Friday, December 16, 2005

Lemon drizzle cake

I'm coming down with a cold (this is atrocious timing; I've still got some Christmas shopping and a good deal of seasonal cooking to do, and this is one of the busiest times of year at work). Mr Weasel took pity on me and has done the baking for tonight's post.

Lemon drizzle cake is a staple of church fetes, school fundraisers and coffee mornings across the country. Marco Pierre White may be driving yet another media campaign along the lines of 'British food stinks and you're all lazy toads', but he surely can't find anything bad to say about our cakes. The lemon drizzle cake is a thing of genius, and is full of healthful vitamin C for all those of you who, like me, are brewing colds. It's a feathery, light sponge flavoured with the natural oils from the lemon zest, and topped with a sugary, lemony, crunchy coating.

Mary Berry's Ultimate Cakes (an excellent book you should buy if you're even only slightly interested in baking) says you'll need:

Cake
4oz (100g) soft margarine
6oz (175g) caster sugar
6oz (175g) self-raising flour
1 teaspoon baking powder
2 extra large eggs
4 tablespoons milk
zest of 1 lemon
Crunchy topping
juice of 1 lemon
4oz (100g) caster sugar

Pre-heat the oven to 180c/350f, and line and grease a 7in deep round cake tin.
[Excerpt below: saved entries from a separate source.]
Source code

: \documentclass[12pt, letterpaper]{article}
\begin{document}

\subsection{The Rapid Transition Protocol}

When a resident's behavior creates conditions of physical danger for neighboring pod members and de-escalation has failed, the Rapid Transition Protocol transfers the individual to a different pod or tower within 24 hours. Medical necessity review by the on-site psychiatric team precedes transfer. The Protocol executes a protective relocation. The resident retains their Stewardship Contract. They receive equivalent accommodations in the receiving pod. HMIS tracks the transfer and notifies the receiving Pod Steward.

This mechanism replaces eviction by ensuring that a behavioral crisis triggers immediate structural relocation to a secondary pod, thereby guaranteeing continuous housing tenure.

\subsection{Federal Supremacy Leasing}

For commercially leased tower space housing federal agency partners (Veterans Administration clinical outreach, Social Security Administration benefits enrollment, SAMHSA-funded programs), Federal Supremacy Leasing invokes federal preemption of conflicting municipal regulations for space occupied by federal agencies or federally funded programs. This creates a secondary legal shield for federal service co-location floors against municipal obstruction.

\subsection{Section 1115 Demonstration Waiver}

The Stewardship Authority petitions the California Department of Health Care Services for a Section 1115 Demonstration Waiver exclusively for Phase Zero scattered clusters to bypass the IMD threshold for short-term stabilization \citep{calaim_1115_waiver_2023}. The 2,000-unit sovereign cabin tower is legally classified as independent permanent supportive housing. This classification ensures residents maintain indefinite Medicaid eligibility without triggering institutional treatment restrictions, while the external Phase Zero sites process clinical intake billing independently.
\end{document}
Mr Weasel beat all the cake ingredients together until light, smooth and fluffy, turned the mixture into the tin and baked for 40 minutes. Use the patented Mr Weasel Aural Method to find out whether your cake is done; put an ear near it. (Do not burn your ear. I don't want a McDonald's-style lawsuit on my cakey hands.) An underdone cake will make tiny pricking noises. A done cake will be silent, which is how cakes should be.

Made the sugar and lemon juice into a paste, and prick the surface of the hot cake with a fork. Spread the paste over the top, leave it in the cake tin to cool, turn out and eat.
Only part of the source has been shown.